Oh, my God, your boy, he’s on the roof!

It’s all right, Mrs. Fechko.

I’ll call the fire department!

That’s really not necessary.

But your son, he’s gonna fall!

He’s not. Yeah, there’s a lot here you’re not understanding, Mrs. Fechhko.

For God’s sake, you’ve been listening to the news? Eisenhower says we all gotta stay inside!

Oh, my God!

[door slams]

Ted, get down here, OK? I’m not gonna talk to you like this.

Yeah, well, tough shit. I’m gonna live up here from now on.

That’s insane. You’re insane.

No, I’m not. I’ll get Johnny to bring me food and maybe even soil so I can grow crops right here in the rain gutter. And if the weather’s temperate, by harvest season, I’ll be able to… Fuck!

OK, you little shit, you are in a lot of trouble.

Look, it was…

You gave pot to a 16-year-old. I mean, what the fuck were you thinking?

Well, on the bright side, he loved it.

I sold that pot to you.

Yeah, you were wrong to do that.

You do realize I am now responsible for introducing drugs to my underage cousin? I could be in really deep shit here.

Boy, it must be cool being this tall all the time.

Get rid of that weed or so help me God, you are going in the fucking dryer.

Oh, big deal. I’ve been in dryers.

I’ll put you in a Matty load.

OK, fuck. I’ll do it. I’ll do it.


[upbeat jazz music]

♪ ♪

OK. So we plant the weed in my locker. Then you go to the principal and rat me out. She searches my locker, and boom, it’s back to Plinko.

All right.

Not yet, not yet. We gotta wait till the bell rings.

Yeah, sorry.

Just act normal. Right now, we’re just two guys standing here, having a conversation.

Yeah. About what?

I don’t know. Uh, what’s the last movie you saw?

Uh, Alive.

Which one’s that?

Oh, it’s the one where the rugby team crashes in the Andes in the ’70s and they ran out of food, so they had to eat each other.

You’re kidding.

No, it’s a true story.

Like… like, eat each other alive like they’re trading?
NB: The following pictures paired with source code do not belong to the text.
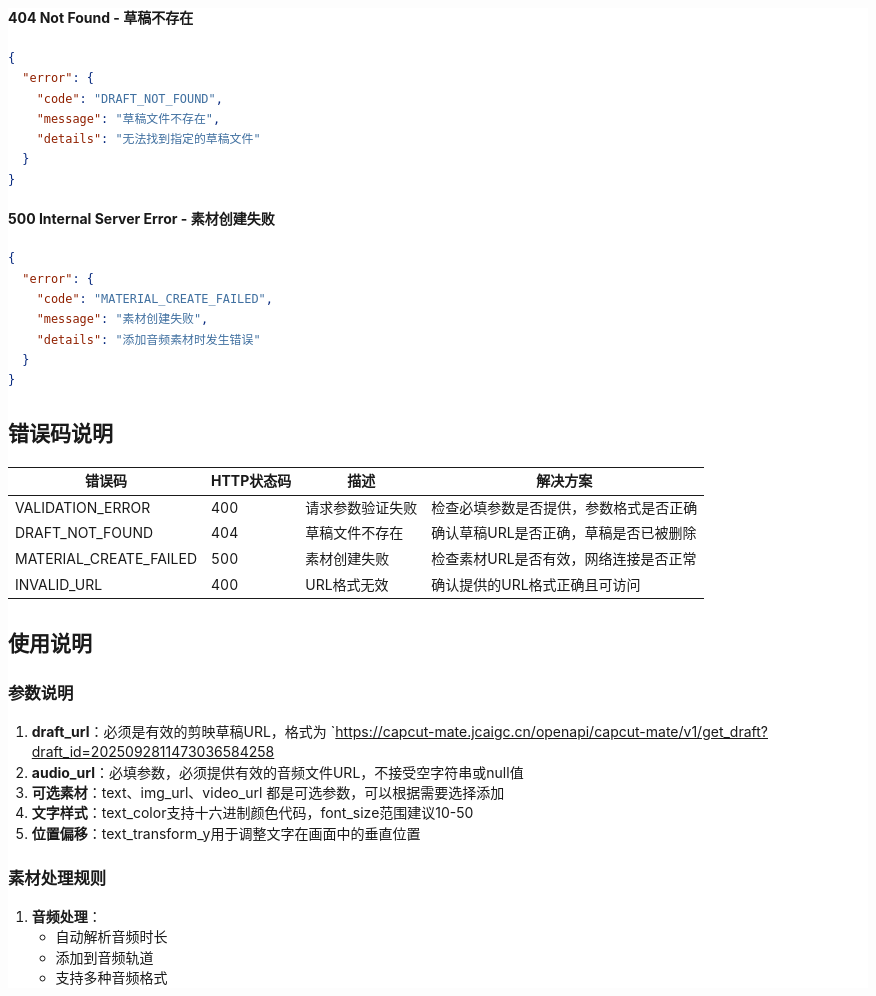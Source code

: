 #### 404 Not Found - 草稿不存在

```json
{
  "error": {
    "code": "DRAFT_NOT_FOUND", 
    "message": "草稿文件不存在",
    "details": "无法找到指定的草稿文件"
  }
}
```

#### 500 Internal Server Error - 素材创建失败

```json
{
  "error": {
    "code": "MATERIAL_CREATE_FAILED",
    "message": "素材创建失败", 
    "details": "添加音频素材时发生错误"
  }
}
```

## 错误码说明

| 错误码 | HTTP状态码 | 描述 | 解决方案 |
|--------|------------|------|----------|
| VALIDATION_ERROR | 400 | 请求参数验证失败 | 检查必填参数是否提供，参数格式是否正确 |
| DRAFT_NOT_FOUND | 404 | 草稿文件不存在 | 确认草稿URL是否正确，草稿是否已被删除 |
| MATERIAL_CREATE_FAILED | 500 | 素材创建失败 | 检查素材URL是否有效，网络连接是否正常 |
| INVALID_URL | 400 | URL格式无效 | 确认提供的URL格式正确且可访问 |

## 使用说明

### 参数说明

1. **draft_url**：必须是有效的剪映草稿URL，格式为 `https://capcut-mate.jcaigc.cn/openapi/capcut-mate/v1/get_draft?draft_id=2025092811473036584258
2. **audio_url**：必填参数，必须提供有效的音频文件URL，不接受空字符串或null值
3. **可选素材**：text、img_url、video_url 都是可选参数，可以根据需要选择添加
4. **文字样式**：text_color支持十六进制颜色代码，font_size范围建议10-50
5. **位置偏移**：text_transform_y用于调整文字在画面中的垂直位置

### 素材处理规则

1. **音频处理**：
   - 自动解析音频时长
   - 添加到音频轨道
   - 支持多种音频格式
Like, you give me your hand, I give you my foot?

No, no. It’s like some of the guys died in the crash, and then the ones that survived had to eat the dead guys.

Oh, man. Yeah, I… I couldn’t do that.

Me neither, man. Plus, it’s all dudes, so it’s even worse.

Yeah… what?

It’s all dudes, you know? You’re eating guys. It’s like double gross.

Well, I mean… I mean, I would think it would be objectionable across the board.

No, no. Yeah, it would. It’s just like a hat on a hat.

So if you were on a plane that crashed and Tom Hanks and Diane Keaton were on it too, and they died and you survived, who would you eat first?

Am I the only other person on the plane?

Yeah.

What about the pilots?

It’s an experimental aircraft, all automated.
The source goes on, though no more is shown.